From these perspectives, my view of the UK has been of a country that has been at the forefront in responding to change and a place that people look up to in terms of best practices on social cohesion and integration. It is a country that minorities want to move to because you can be different and respected for that difference.

In some of the other countries we are studying—Denmark, Sweden, the Netherlands—the narrative on diversity and difference is still being formulated, and populism has been the response that threatens to undermine the social contract. If governments and the media continue to misrepresent, stigmatize, or pit marginalized communities against each other, then the demise of a well-organized and integrated society might be a self-fulfilling prophecy.
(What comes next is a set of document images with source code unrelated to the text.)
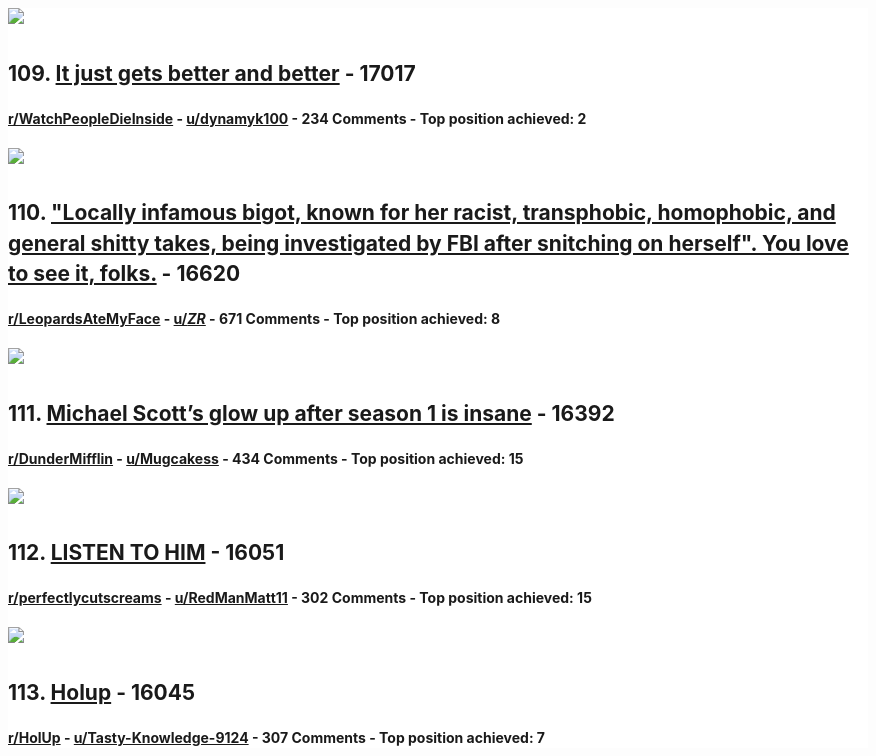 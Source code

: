 <a href="https://v.redd.it/cek6gtkbvax71"><img src="https://b.thumbs.redditmedia.com/PaLiaydjko0Nj2h_kP0R5Ai3DOM-5NxaPxuoxqzyeNo.jpg"></img></a>

## 109. [It just gets better and better](http://reddit.com/r/WatchPeopleDieInside/comments/qm8zxe/it_just_gets_better_and_better/) - 17017
#### [r/WatchPeopleDieInside](http://reddit.com/r/WatchPeopleDieInside) - [u/dynamyk100](http://reddit.com/u/dynamyk100) - 234 Comments - Top position achieved: 2

<a href="https://gfycat.com/fastchubbykakarikis"><img src="https://b.thumbs.redditmedia.com/cl3oKO1Pvs1h14Qjto8VRi-5ACtXs5QpfwaKOXBRy3g.jpg"></img></a>

## 110. ["Locally infamous bigot, known for her racist, transphobic, homophobic, and general shitty takes, being investigated by FBI after snitching on herself". You love to see it, folks.](http://reddit.com/r/LeopardsAteMyFace/comments/qm0g1i/locally_infamous_bigot_known_for_her_racist/) - 16620
#### [r/LeopardsAteMyFace](http://reddit.com/r/LeopardsAteMyFace) - [u/_ZR_](http://reddit.com/u/_ZR_) - 671 Comments - Top position achieved: 8

<a href="https://www.reddit.com/gallery/qm0g1i"><img src="https://b.thumbs.redditmedia.com/fzc_8WeUhZMzDwXjSA8E4BuqOkV64jPSEsX5wttUF0g.jpg"></img></a>

## 111. [Michael Scott’s glow up after season 1 is insane](http://reddit.com/r/DunderMifflin/comments/qlj42c/michael_scotts_glow_up_after_season_1_is_insane/) - 16392
#### [r/DunderMifflin](http://reddit.com/r/DunderMifflin) - [u/Mugcakess](http://reddit.com/u/Mugcakess) - 434 Comments - Top position achieved: 15

<a href="https://i.redd.it/1pmnx1zi5ax71.jpg"><img src="https://b.thumbs.redditmedia.com/KK-1s5FNwn9-fWhalRs2vgu594yBzIdbuZWBSg0p5qM.jpg"></img></a>

## 112. [LISTEN TO HIM](http://reddit.com/r/perfectlycutscreams/comments/qlmb8x/listen_to_him/) - 16051
#### [r/perfectlycutscreams](http://reddit.com/r/perfectlycutscreams) - [u/RedManMatt11](http://reddit.com/u/RedManMatt11) - 302 Comments - Top position achieved: 15

<a href="https://v.redd.it/2almatfa1bx71"><img src="https://b.thumbs.redditmedia.com/BTwF4ueK2aEfz82goH2iohen9n1EM8G4TJ0gVts24BY.jpg"></img></a>

## 113. [Holup](http://reddit.com/r/HolUp/comments/qm8j0m/holup/) - 16045
#### [r/HolUp](http://reddit.com/r/HolUp) - [u/Tasty-Knowledge-9124](http://reddit.com/u/Tasty-Knowledge-9124) - 307 Comments - Top position achieved: 7
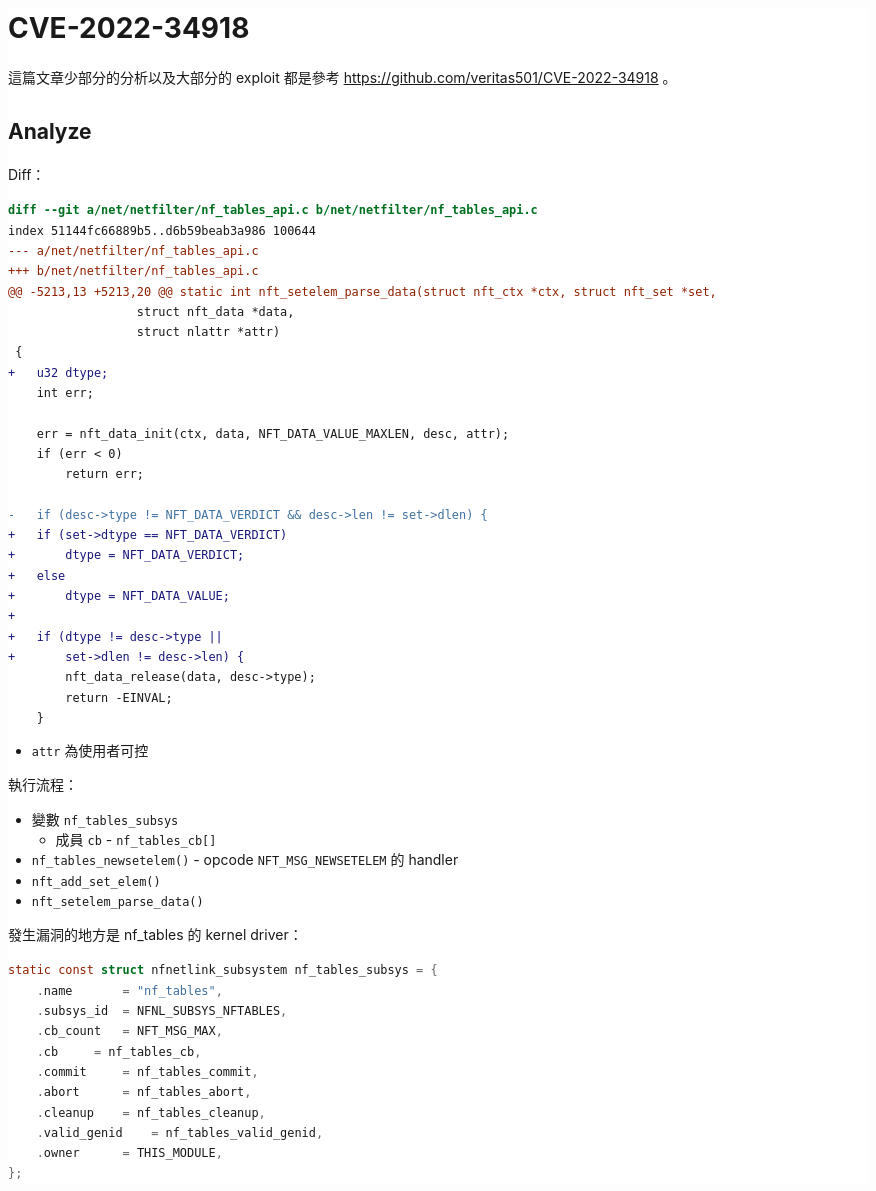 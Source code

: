 # CVE-2022-34918

這篇文章少部分的分析以及大部分的 exploit 都是參考 https://github.com/veritas501/CVE-2022-34918 。

## Analyze

Diff：

```diff
diff --git a/net/netfilter/nf_tables_api.c b/net/netfilter/nf_tables_api.c
index 51144fc66889b5..d6b59beab3a986 100644
--- a/net/netfilter/nf_tables_api.c
+++ b/net/netfilter/nf_tables_api.c
@@ -5213,13 +5213,20 @@ static int nft_setelem_parse_data(struct nft_ctx *ctx, struct nft_set *set,
 				  struct nft_data *data,
 				  struct nlattr *attr)
 {
+	u32 dtype;
 	int err;
 
 	err = nft_data_init(ctx, data, NFT_DATA_VALUE_MAXLEN, desc, attr);
 	if (err < 0)
 		return err;
 
-	if (desc->type != NFT_DATA_VERDICT && desc->len != set->dlen) {
+	if (set->dtype == NFT_DATA_VERDICT)
+		dtype = NFT_DATA_VERDICT;
+	else
+		dtype = NFT_DATA_VALUE;
+
+	if (dtype != desc->type ||
+	    set->dlen != desc->len) {
 		nft_data_release(data, desc->type);
 		return -EINVAL;
 	}
```

- `attr` 為使用者可控



執行流程：

- 變數 `nf_tables_subsys`
  - 成員 `cb` - `nf_tables_cb[]`
- `nf_tables_newsetelem()` - opcode `NFT_MSG_NEWSETELEM` 的 handler
- `nft_add_set_elem()`
- `nft_setelem_parse_data()`



發生漏洞的地方是 nf_tables 的 kernel driver：

```c
static const struct nfnetlink_subsystem nf_tables_subsys = {
    .name		= "nf_tables",
    .subsys_id	= NFNL_SUBSYS_NFTABLES,
    .cb_count	= NFT_MSG_MAX,
    .cb		= nf_tables_cb,
    .commit		= nf_tables_commit,
    .abort		= nf_tables_abort,
    .cleanup	= nf_tables_cleanup,
    .valid_genid	= nf_tables_valid_genid,
    .owner		= THIS_MODULE,
};
```
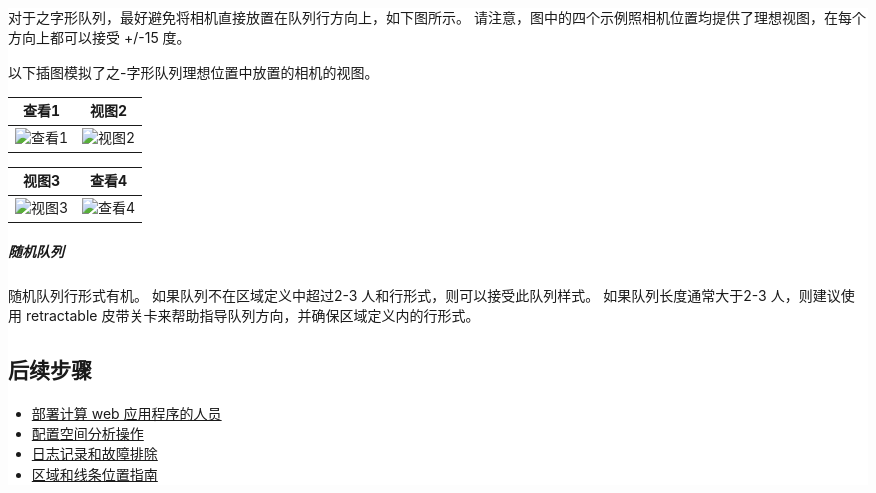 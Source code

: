 对于之字形队列，最好避免将相机直接放置在队列行方向上，如下图所示。 请注意，图中的四个示例照相机位置均提供了理想视图，在每个方向上都可以接受 +/-15 度。

以下插图模拟了之-字形队列理想位置中放置的相机的视图。

| 查看1        | 视图2        |  
| ------------- | ------------- |  
| ![查看1](./media/spatial-analysis/camera-angle-ideal-location-right.png) | ![视图2](./media/spatial-analysis/camera-angle-ideal-location-left.png) |  

| 视图3 |  查看4 |  
| ---- | ----  |
| ![视图3](./media/spatial-analysis/camera-angle-ideal-location-back.png) |  ![查看4](./media/spatial-analysis/camera-angle-ideal-location-back-left.png) | 

##### <a name="organic-queues"></a>随机队列

随机队列行形式有机。 如果队列不在区域定义中超过2-3 人和行形式，则可以接受此队列样式。 如果队列长度通常大于2-3 人，则建议使用 retractable 皮带关卡来帮助指导队列方向，并确保区域定义内的行形式。

## <a name="next-steps"></a>后续步骤

* [部署计算 web 应用程序的人员](spatial-analysis-web-app.md)
* [配置空间分析操作](./spatial-analysis-operations.md)
* [日志记录和故障排除](spatial-analysis-logging.md)
* [区域和线条位置指南](spatial-analysis-zone-line-placement.md)
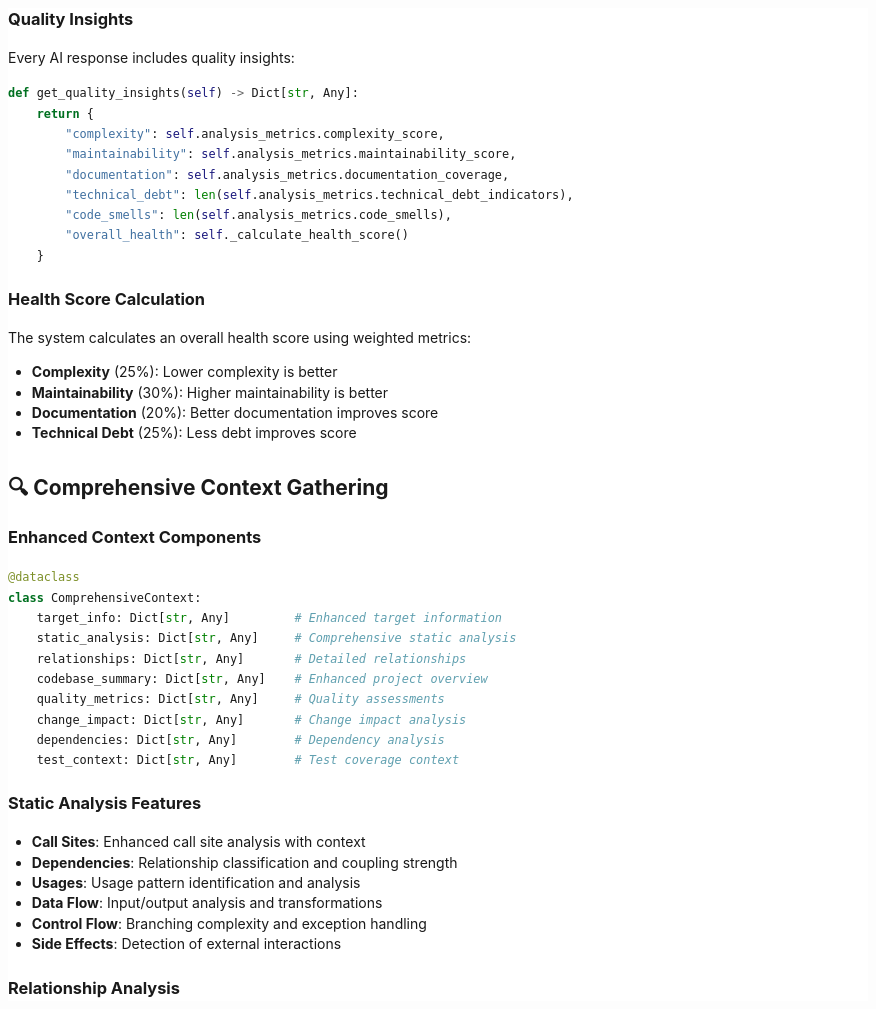 ### Quality Insights

Every AI response includes quality insights:

```python
def get_quality_insights(self) -> Dict[str, Any]:
    return {
        "complexity": self.analysis_metrics.complexity_score,
        "maintainability": self.analysis_metrics.maintainability_score,
        "documentation": self.analysis_metrics.documentation_coverage,
        "technical_debt": len(self.analysis_metrics.technical_debt_indicators),
        "code_smells": len(self.analysis_metrics.code_smells),
        "overall_health": self._calculate_health_score()
    }
```

### Health Score Calculation

The system calculates an overall health score using weighted metrics:

- **Complexity** (25%): Lower complexity is better
- **Maintainability** (30%): Higher maintainability is better
- **Documentation** (20%): Better documentation improves score
- **Technical Debt** (25%): Less debt improves score

## 🔍 Comprehensive Context Gathering

### Enhanced Context Components

```python
@dataclass
class ComprehensiveContext:
    target_info: Dict[str, Any]         # Enhanced target information
    static_analysis: Dict[str, Any]     # Comprehensive static analysis
    relationships: Dict[str, Any]       # Detailed relationships
    codebase_summary: Dict[str, Any]    # Enhanced project overview
    quality_metrics: Dict[str, Any]     # Quality assessments
    change_impact: Dict[str, Any]       # Change impact analysis
    dependencies: Dict[str, Any]        # Dependency analysis
    test_context: Dict[str, Any]        # Test coverage context
```

### Static Analysis Features

- **Call Sites**: Enhanced call site analysis with context
- **Dependencies**: Relationship classification and coupling strength
- **Usages**: Usage pattern identification and analysis
- **Data Flow**: Input/output analysis and transformations
- **Control Flow**: Branching complexity and exception handling
- **Side Effects**: Detection of external interactions

### Relationship Analysis
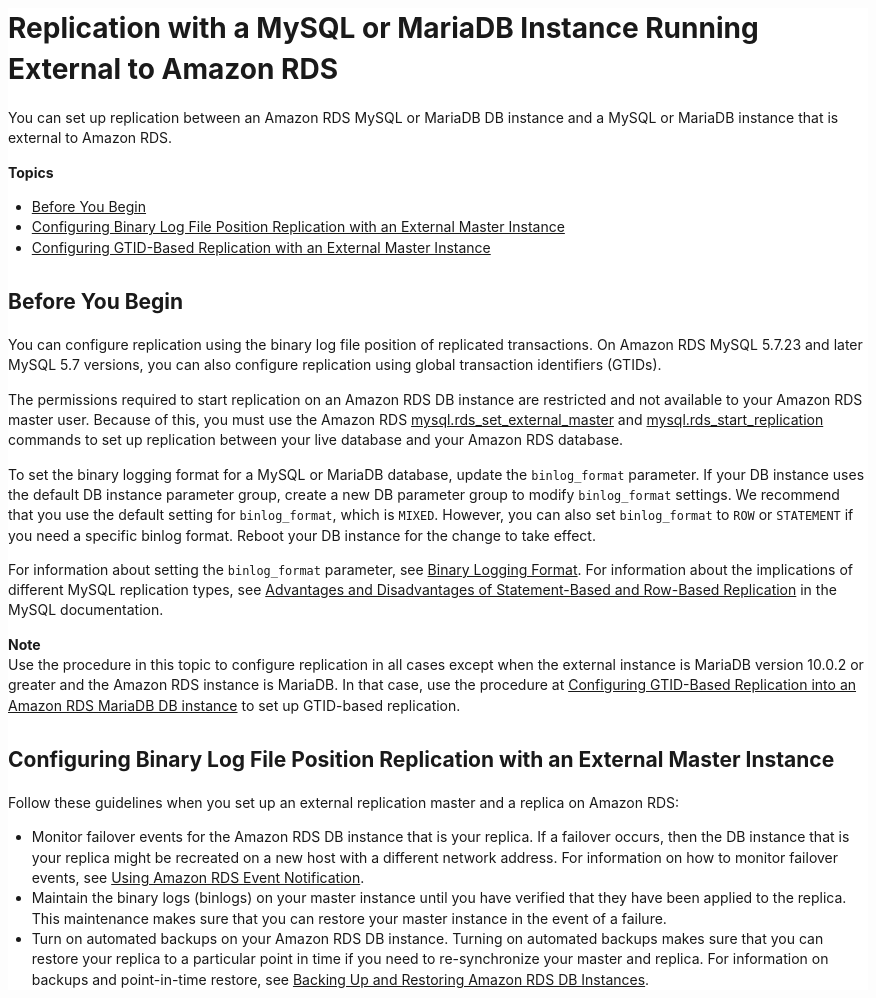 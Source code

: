 # Replication with a MySQL or MariaDB Instance Running External to Amazon RDS<a name="MySQL.Procedural.Importing.External.Repl"></a>

You can set up replication between an Amazon RDS MySQL or MariaDB DB instance and a MySQL or MariaDB instance that is external to Amazon RDS\.

**Topics**
+ [Before You Begin](#MySQL.Procedural.Importing.External.Repl.BeforeYouBegin)
+ [Configuring Binary Log File Position Replication with an External Master Instance](#MySQL.Procedural.Importing.External.Repl.Procedure)
+ [Configuring GTID\-Based Replication with an External Master Instance](#MySQL.Procedural.Importing.External.Repl.GTIDProcedure)

## Before You Begin<a name="MySQL.Procedural.Importing.External.Repl.BeforeYouBegin"></a>

You can configure replication using the binary log file position of replicated transactions\. On Amazon RDS MySQL 5\.7\.23 and later MySQL 5\.7 versions, you can also configure replication using global transaction identifiers \(GTIDs\)\.

The permissions required to start replication on an Amazon RDS DB instance are restricted and not available to your Amazon RDS master user\. Because of this, you must use the Amazon RDS [mysql\.rds\_set\_external\_master](mysql_rds_set_external_master.md) and [mysql\.rds\_start\_replication](mysql_rds_start_replication.md) commands to set up replication between your live database and your Amazon RDS database\.

To set the binary logging format for a MySQL or MariaDB database, update the `binlog_format` parameter\. If your DB instance uses the default DB instance parameter group, create a new DB parameter group to modify `binlog_format` settings\. We recommend that you use the default setting for `binlog_format`, which is `MIXED`\. However, you can also set `binlog_format` to `ROW` or `STATEMENT` if you need a specific binlog format\. Reboot your DB instance for the change to take effect\.

For information about setting the `binlog_format` parameter, see [Binary Logging Format](USER_LogAccess.Concepts.MySQL.md#USER_LogAccess.MySQL.BinaryFormat)\. For information about the implications of different MySQL replication types, see [Advantages and Disadvantages of Statement\-Based and Row\-Based Replication](https://dev.mysql.com/doc/refman/5.6/en/replication-sbr-rbr.html) in the MySQL documentation\.

**Note**  
Use the procedure in this topic to configure replication in all cases except when the external instance is MariaDB version 10\.0\.2 or greater and the Amazon RDS instance is MariaDB\. In that case, use the procedure at [Configuring GTID\-Based Replication into an Amazon RDS MariaDB DB instance](MariaDB.Procedural.Replication.GTID.md) to set up GTID\-based replication\.

## Configuring Binary Log File Position Replication with an External Master Instance<a name="MySQL.Procedural.Importing.External.Repl.Procedure"></a>

Follow these guidelines when you set up an external replication master and a replica on Amazon RDS: 
+ Monitor failover events for the Amazon RDS DB instance that is your replica\. If a failover occurs, then the DB instance that is your replica might be recreated on a new host with a different network address\. For information on how to monitor failover events, see [Using Amazon RDS Event Notification](USER_Events.md)\.
+ Maintain the binary logs \(binlogs\) on your master instance until you have verified that they have been applied to the replica\. This maintenance makes sure that you can restore your master instance in the event of a failure\.
+ Turn on automated backups on your Amazon RDS DB instance\. Turning on automated backups makes sure that you can restore your replica to a particular point in time if you need to re\-synchronize your master and replica\. For information on backups and point\-in\-time restore, see [Backing Up and Restoring Amazon RDS DB Instances](CHAP_CommonTasks.BackupRestore.md)\.
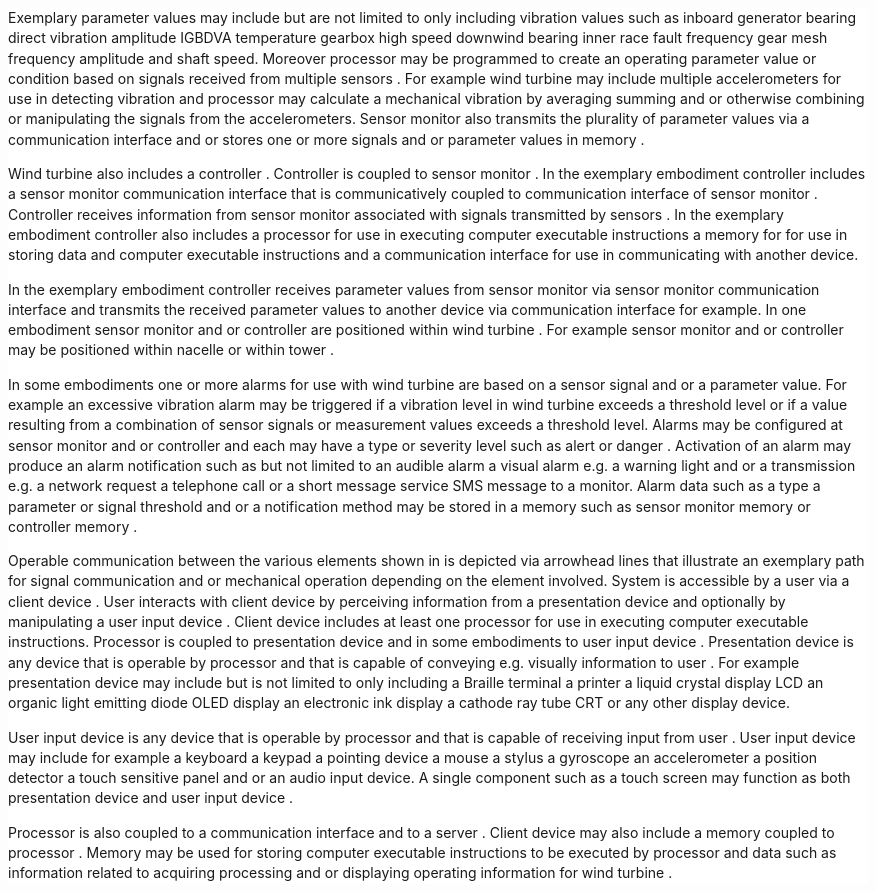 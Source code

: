 Exemplary parameter values may include but are not limited to only including vibration values such as inboard generator bearing direct vibration amplitude IGBDVA temperature gearbox high speed downwind bearing inner race fault frequency gear mesh frequency amplitude and shaft speed. Moreover processor may be programmed to create an operating parameter value or condition based on signals received from multiple sensors . For example wind turbine may include multiple accelerometers for use in detecting vibration and processor may calculate a mechanical vibration by averaging summing and or otherwise combining or manipulating the signals from the accelerometers. Sensor monitor also transmits the plurality of parameter values via a communication interface and or stores one or more signals and or parameter values in memory .

Wind turbine also includes a controller . Controller is coupled to sensor monitor . In the exemplary embodiment controller includes a sensor monitor communication interface that is communicatively coupled to communication interface of sensor monitor . Controller receives information from sensor monitor associated with signals transmitted by sensors . In the exemplary embodiment controller also includes a processor for use in executing computer executable instructions a memory for for use in storing data and computer executable instructions and a communication interface for use in communicating with another device.

In the exemplary embodiment controller receives parameter values from sensor monitor via sensor monitor communication interface and transmits the received parameter values to another device via communication interface for example. In one embodiment sensor monitor and or controller are positioned within wind turbine . For example sensor monitor and or controller may be positioned within nacelle or within tower .

In some embodiments one or more alarms for use with wind turbine are based on a sensor signal and or a parameter value. For example an excessive vibration alarm may be triggered if a vibration level in wind turbine exceeds a threshold level or if a value resulting from a combination of sensor signals or measurement values exceeds a threshold level. Alarms may be configured at sensor monitor and or controller and each may have a type or severity level such as alert or danger . Activation of an alarm may produce an alarm notification such as but not limited to an audible alarm a visual alarm e.g. a warning light and or a transmission e.g. a network request a telephone call or a short message service SMS message to a monitor. Alarm data such as a type a parameter or signal threshold and or a notification method may be stored in a memory such as sensor monitor memory or controller memory .

Operable communication between the various elements shown in is depicted via arrowhead lines that illustrate an exemplary path for signal communication and or mechanical operation depending on the element involved. System is accessible by a user via a client device . User interacts with client device by perceiving information from a presentation device and optionally by manipulating a user input device . Client device includes at least one processor for use in executing computer executable instructions. Processor is coupled to presentation device and in some embodiments to user input device . Presentation device is any device that is operable by processor and that is capable of conveying e.g. visually information to user . For example presentation device may include but is not limited to only including a Braille terminal a printer a liquid crystal display LCD an organic light emitting diode OLED display an electronic ink display a cathode ray tube CRT or any other display device.

User input device is any device that is operable by processor and that is capable of receiving input from user . User input device may include for example a keyboard a keypad a pointing device a mouse a stylus a gyroscope an accelerometer a position detector a touch sensitive panel and or an audio input device. A single component such as a touch screen may function as both presentation device and user input device .

Processor is also coupled to a communication interface and to a server . Client device may also include a memory coupled to processor . Memory may be used for storing computer executable instructions to be executed by processor and data such as information related to acquiring processing and or displaying operating information for wind turbine .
The conversation on white working class and marginalized communities needs to be reframed. Policymakers should hear the citizens’ real experiences that are not swamped in rhetoric or data. The local community needs to feel that the government represents them and that they are not excluded from discussions on issues like education housing, jobs, and immigration.

Higher Blackley is neither the most deprived nor the most affluent area of Manchester, yet there is real need here. As of 2010, there were 1,405 children living in poverty in the ward, many concentrated in the same social housing or estates that show the highest levels of unemployment, high numbers of people of benefits, poorer health, and low levels of average pay.

Higher Blackley is a very resilient community and there are similarly strong communities in Aarhus, Amsterdam, and other cities we studied. The social insecurity and powerlessness we heard needs solutions that address the whole system that produces it, and which builds upon these capabilities that already exist within communities.

People have found simple solutions to many everyday problems that have allowed them to survive difficult circumstances. They ask if a neighbor wants a hand. If someone is ill, they’ll pop in and help. None of this is anything the people of Higher Blackley don’t already know. As one 96-year-old resident of Higher Blackley says, “The working class were always giving back. My mother used to say, we come from Givington because they were always giving back.”